Start of DATA IN THIS EXERCISE
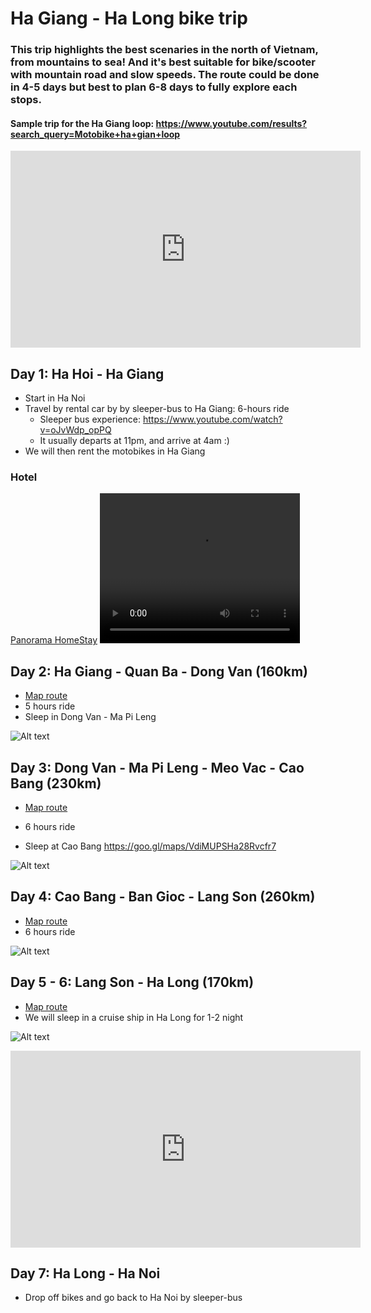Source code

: # Ha Giang - Ha Long bike trip

### This trip highlights the best scenaries in the north of Vietnam, from mountains to sea! And it's best suitable for bike/scooter with mountain road and slow speeds. The route could be done in 4-5 days but best to plan 6-8 days to fully explore each stops.

#### Sample trip for the Ha Giang loop: https://www.youtube.com/results?search_query=Motobike+ha+gian+loop
<iframe width="560" height="315" src="https://www.youtube.com/embed/dh6HgYGwlCs?si=wB-P65k042x4Pmtt" title="YouTube video player" frameborder="0" allow="accelerometer; autoplay; clipboard-write; encrypted-media; gyroscope; picture-in-picture; web-share" allowfullscreen></iframe>

## Day 1: Ha Hoi - Ha Giang
* Start in Ha Noi
* Travel by rental car by by sleeper-bus to Ha Giang: 6-hours ride
  * Sleeper bus experience: https://www.youtube.com/watch?v=oJvWdp_opPQ
  * It usually departs at 11pm, and arrive at 4am :)
* We will then rent the motobikes in Ha Giang

### Hotel
[Panorama HomeStay](https://goo.gl/maps/iuuPtmhBWXon9wLy9)
<video width="320" height="240" controls>
  <source src="https://lh3.googleusercontent.com/ggs/AF1QipNMx3P0LwL38VuLY030wfAi48AyqNp4Zbhidtb7=m18?cpn=sxS_f8K6aXd1TZr-" >
</video>

## Day 2: Ha Giang - Quan Ba - Dong Van (160km)
* [Map route](https://www.google.com/maps/dir/Tp.+H%C3%A0+Giang,+H%C3%A0+Giang,+Vi%E1%BB%87t+Nam/Qu%E1%BA%A3n+B%E1%BA%A1,+H%C3%A0+Giang,+Vi%E1%BB%87t+Nam/tt.+%C4%90%E1%BB%93ng+V%C4%83n,+%C4%90%E1%BB%93ng+V%C4%83n+District,+Ha+Giang,+Vietnam/@23.0330024,104.9995559,11z/data=!4m20!4m19!1m5!1m1!1s0x36cc79b180b4239d:0xb7a373a73bc23544!2m2!1d104.9784494!2d22.8025588!1m5!1m1!1s0x36cc0b167fa61df7:0x8495bfb0cc033df9!2m2!1d104.9856176!2d23.087186!1m5!1m1!1s0x36cbe6cfb1c33961:0x5eff1d412485f4aa!2m2!1d105.3627336!2d23.2781471!3e0?entry=ttu)
* 5 hours ride
* Sleep in Dong Van - Ma Pi Leng

![Alt text](image-26.png)

## Day 3: Dong Van - Ma Pi Leng - Meo Vac - Cao Bang (230km)

* [Map route](https://www.google.com/maps/dir/tt.+%C4%90%E1%BB%93ng+V%C4%83n,+%C4%90%E1%BB%93ng+V%C4%83n+District,+Ha+Giang,+Vietnam/M%C3%A3+P%C3%AD+L%C3%A8ng,+M%C3%A8o+V%E1%BA%A1c+District,+Ha+Giang,+Vietnam/CH%E1%BB%A2+TRUNG+T%C3%82M+TH%E1%BB%8A+TR%E1%BA%A4N+M%C3%88O+V%E1%BA%A0C/Cao+B%E1%BA%B1ng,+Cao+Bang,+Vietnam/@22.9576405,105.4967755,10z/data=!4m26!4m25!1m5!1m1!1s0x36cbe6cfb1c33961:0x5eff1d412485f4aa!2m2!1d105.3627336!2d23.2781471!1m5!1m1!1s0x36cbdda02a4fdd59:0x7e9c5349a9cc2f93!2m2!1d105.4243804!2d23.2356473!1m5!1m1!1s0x36cbc2a05bbce50f:0x22b59ea706c3b333!2m2!1d105.4084553!2d23.1649038!1m5!1m1!1s0x36ca643b852c0327:0xf7278f9b5a7c6921!2m2!1d106.2639852!2d22.6666369!3e0?entry=ttu)

* 6 hours ride
* Sleep at Cao Bang https://goo.gl/maps/VdiMUPSHa28Rvcfr7

![Alt text](image-27.png)

## Day 4: Cao Bang - Ban Gioc - Lang Son (260km)

* [Map route](https://www.google.com/maps/dir/Cao+B%E1%BA%B1ng,+Cao+Bang,+Vietnam/Ban+Gioc+Waterfall+-+Detian+Falls,+TL+211,+%C4%90%C3%A0m+Thu%E1%BB%B7,+Tr%C3%B9ng+Kh%C3%A1nh+District,+Cao+Bang,+Vietnam/L%E1%BA%A1ng+S%C6%A1n,+Vietnam/@22.3034262,106.4142268,9.5z/data=!4m20!4m19!1m5!1m1!1s0x36ca643b852c0327:0xf7278f9b5a7c6921!2m2!1d106.2639852!2d22.6666369!1m5!1m1!1s0x36ca643ca72ac71b:0xd00c006bac4a0f37!2m2!1d106.7240986!2d22.8546786!1m5!1m1!1s0x36b54e779f3306a9:0x4d0e88116ffb61b9!2m2!1d106.761519!2d21.853708!3e0?entry=ttu)
* 6 hours ride

![Alt text](image-28.png)

## Day 5 - 6: Lang Son - Ha Long (170km)
* [Map route](https://www.google.com/maps/dir/L%E1%BA%A1ng+S%C6%A1n,+Vietnam/H%E1%BA%A1+Long,+Qu%E1%BA%A3ng+Ninh,+Vietnam/@21.4077456,106.3194124,9.48z/data=!4m14!4m13!1m5!1m1!1s0x36b54e779f3306a9:0x4d0e88116ffb61b9!2m2!1d106.761519!2d21.853708!1m5!1m1!1s0x314a583f825ff2c9:0xc5d143510be28d44!2m2!1d107.0448069!2d20.9711977!3e0?entry=ttu)
* We will sleep in a cruise ship in Ha Long for 1-2 night

![Alt text](image-5.png)
<iframe width="560" height="315" src="https://www.youtube.com/embed/RiELdjiAUdY?si=iDAeA-zANUAyH7md" title="YouTube video player" frameborder="0" allow="accelerometer; autoplay; clipboard-write; encrypted-media; gyroscope; picture-in-picture; web-share" allowfullscreen></iframe>

## Day 7: Ha Long - Ha Noi
* Drop off bikes and go back to Ha Noi by sleeper-bus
End of DATA IN THIS EXERCISE
§ **BRIEF**
Repeat the data verbatim, excluding all pictures.

§ **RESPONSE BOX**
Source code

: # Ha Giang - Ha Long bike trip

### This trip highlights the best scenaries in the north of Vietnam, from mountains to sea! And it's best suitable for bike/scooter with mountain road and slow speeds. The route could be done in 4-5 days but best to plan 6-8 days to fully explore each stops.

#### Sample trip for the Ha Giang loop: https://www.youtube.com/results?search_query=Motobike+ha+gian+loop
<iframe width="560" height="315" src="https://www.youtube.com/embed/dh6HgYGwlCs?si=wB-P65k042x4Pmtt" title="YouTube video player" frameborder="0" allow="accelerometer; autoplay; clipboard-write; encrypted-media; gyroscope; picture-in-picture; web-share" allowfullscreen></iframe>

## Day 1: Ha Hoi - Ha Giang
* Start in Ha Noi
* Travel by rental car by by sleeper-bus to Ha Giang: 6-hours ride
  * Sleeper bus experience: https://www.youtube.com/watch?v=oJvWdp_opPQ
  * It usually departs at 11pm, and arrive at 4am :)
* We will then rent the motobikes in Ha Giang

### Hotel
[Panorama HomeStay](https://goo.gl/maps/iuuPtmhBWXon9wLy9)
<video width="320" height="240" controls>
  <source src="https://lh3.googleusercontent.com/ggs/AF1QipNMx3P0LwL38VuLY030wfAi48AyqNp4Zbhidtb7=m18?cpn=sxS_f8K6aXd1TZr-" >
</video>

## Day 2: Ha Giang - Quan Ba - Dong Van (160km)
* [Map route](https://www.google.com/maps/dir/Tp.+H%C3%A0+Giang,+H%C3%A0+Giang,+Vi%E1%BB%87t+Nam/Qu%E1%BA%A3n+B%E1%BA%A1,+H%C3%A0+Giang,+Vi%E1%BB%87t+Nam/tt.+%C4%90%E1%BB%93ng+V%C4%83n,+%C4%90%E1%BB%93ng+V%C4%83n+District,+Ha+Giang,+Vietnam/@23.0330024,104.9995559,11z/data=!4m20!4m19!1m5!1m1!1s0x36cc79b180b4239d:0xb7a373a73bc23544!2m2!1d104.9784494!2d22.8025588!1m5!1m1!1s0x36cc0b167fa61df7:0x8495bfb0cc033df9!2m2!1d104.9856176!2d23.087186!1m5!1m1!1s0x36cbe6cfb1c33961:0x5eff1d412485f4aa!2m2!1d105.3627336!2d23.2781471!3e0?entry=ttu)
* 5 hours ride
* Sleep in Dong Van - Ma Pi Leng

![Alt text](image-26.png)

## Day 3: Dong Van - Ma Pi Leng - Meo Vac - Cao Bang (230km)

* [Map route](https://www.google.com/maps/dir/tt.+%C4%90%E1%BB%93ng+V%C4%83n,+%C4%90%E1%BB%93ng+V%C4%83n+District,+Ha+Giang,+Vietnam/M%C3%A3+P%C3%AD+L%C3%A8ng,+M%C3%A8o+V%E1%BA%A1c+District,+Ha+Giang,+Vietnam/CH%E1%BB%A2+TRUNG+T%C3%82M+TH%E1%BB%8A+TR%E1%BA%A4N+M%C3%88O+V%E1%BA%A0C/Cao+B%E1%BA%B1ng,+Cao+Bang,+Vietnam/@22.9576405,105.4967755,10z/data=!4m26!4m25!1m5!1m1!1s0x36cbe6cfb1c33961:0x5eff1d412485f4aa!2m2!1d105.3627336!2d23.2781471!1m5!1m1!1s0x36cbdda02a4fdd59:0x7e9c5349a9cc2f93!2m2!1d105.4243804!2d23.2356473!1m5!1m1!1s0x36cbc2a05bbce50f:0x22b59ea706c3b333!2m2!1d105.4084553!2d23.1649038!1m5!1m1!1s0x36ca643b852c0327:0xf7278f9b5a7c6921!2m2!1d106.2639852!2d22.6666369!3e0?entry=ttu)

* 6 hours ride
* Sleep at Cao Bang https://goo.gl/maps/VdiMUPSHa28Rvcfr7

![Alt text](image-27.png)

## Day 4: Cao Bang - Ban Gioc - Lang Son (260km)

* [Map route](https://www.google.com/maps/dir/Cao+B%E1%BA%B1ng,+Cao+Bang,+Vietnam/Ban+Gioc+Waterfall+-+Detian+Falls,+TL+211,+%C4%90%C3%A0m+Thu%E1%BB%B7,+Tr%C3%B9ng+Kh%C3%A1nh+District,+Cao+Bang,+Vietnam/L%E1%BA%A1ng+S%C6%A1n,+Vietnam/@22.3034262,106.4142268,9.5z/data=!4m20!4m19!1m5!1m1!1s0x36ca643b852c0327:0xf7278f9b5a7c6921!2m2!1d106.2639852!2d22.6666369!1m5!1m1!1s0x36ca643ca72ac71b:0xd00c006bac4a0f37!2m2!1d106.7240986!2d22.8546786!1m5!1m1!1s0x36b54e779f3306a9:0x4d0e88116ffb61b9!2m2!1d106.761519!2d21.853708!3e0?entry=ttu)
* 6 hours ride

![Alt text](image-28.png)

## Day 5 - 6: Lang Son - Ha Long (170km)
* [Map route](https://www.google.com/maps/dir/L%E1%BA%A1ng+S%C6%A1n,+Vietnam/H%E1%BA%A1+Long,+Qu%E1%BA%A3ng+Ninh,+Vietnam/@21.4077456,106.3194124,9.48z/data=!4m14!4m13!1m5!1m1!1s0x36b54e779f3306a9:0x4d0e88116ffb61b9!2m2!1d106.761519!2d21.853708!1m5!1m1!1s0x314a583f825ff2c9:0xc5d143510be28d44!2m2!1d107.0448069!2d20.9711977!3e0?entry=ttu)
* We will sleep in a cruise ship in Ha Long for 1-2 night

![Alt text](image-5.png)
<iframe width="560" height="315" src="https://www.youtube.com/embed/RiELdjiAUdY?si=iDAeA-zANUAyH7md" title="YouTube video player" frameborder="0" allow="accelerometer; autoplay; clipboard-write; encrypted-media; gyroscope; picture-in-picture; web-share" allowfullscreen></iframe>

## Day 7: Ha Long - Ha Noi
* Drop off bikes and go back to Ha Noi by sleeper-bus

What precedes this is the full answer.